== EXTRACTED DATA

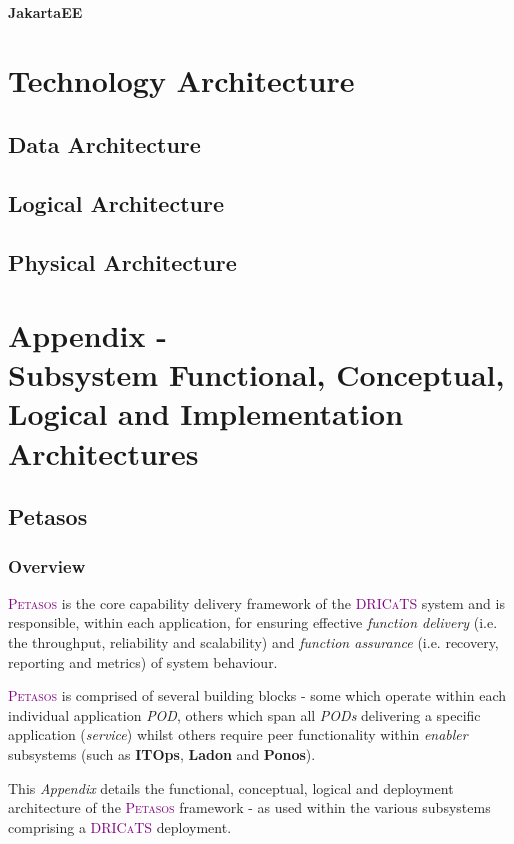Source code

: \documentclass[a4paper]{book}
\newcommand{\dricats}{\textsc{\textcolor{Purple}{\small{DRICaTS }}}}
\newcommand{\petasos}{\textsc{\textcolor{Purple}{\small{Petasos }}}}
\begin{document}
\subsection{JakartaEE\texttrademark}

\part{Technology Architecture}
\chapter{Data Architecture}

\chapter{Logical Architecture}

\chapter{Physical Architecture}

\appendix

\part{Appendix - \\ Subsystem Functional, Conceptual, Logical and Implementation Architectures}
\chapter{Petasos}
\label{epic:petasos}
\section{Overview}
    \petasos is the core capability delivery framework of the \dricats system and is responsible, within each application, for ensuring effective \textit{function delivery} (i.e. the throughput, reliability and scalability) and \textit{function assurance} (i.e. recovery, reporting and metrics) of system behaviour.

    \petasos is comprised of several building blocks - some which operate within each individual application \textit{POD}, others which span all \textit{PODs} delivering a specific application (\textit{service}) whilst others require peer functionality within \textit{enabler} subsystems (such as \textbf{ITOps}, \textbf{Ladon} and \textbf{Ponos}).

    This \textit{Appendix} details the functional, conceptual, logical and deployment architecture of the \petasos framework - as used within the various subsystems comprising a \dricats deployment.
\end{document}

====

**ACTIVITY**
Scan the listing and copy every line where the string "subsystems" shows up.

**SOLVED EXERCISE**
    \petasos is comprised of several building blocks - some which operate within each individual application \textit{POD}, others which span all \textit{PODs} delivering a specific application (\textit{service}) whilst others require peer functionality within \textit{enabler} subsystems (such as \textbf{ITOps}, \textbf{Ladon} and \textbf{Ponos}).
    This \textit{Appendix} details the functional, conceptual, logical and deployment architecture of the \petasos framework - as used within the various subsystems comprising a \dricats deployment.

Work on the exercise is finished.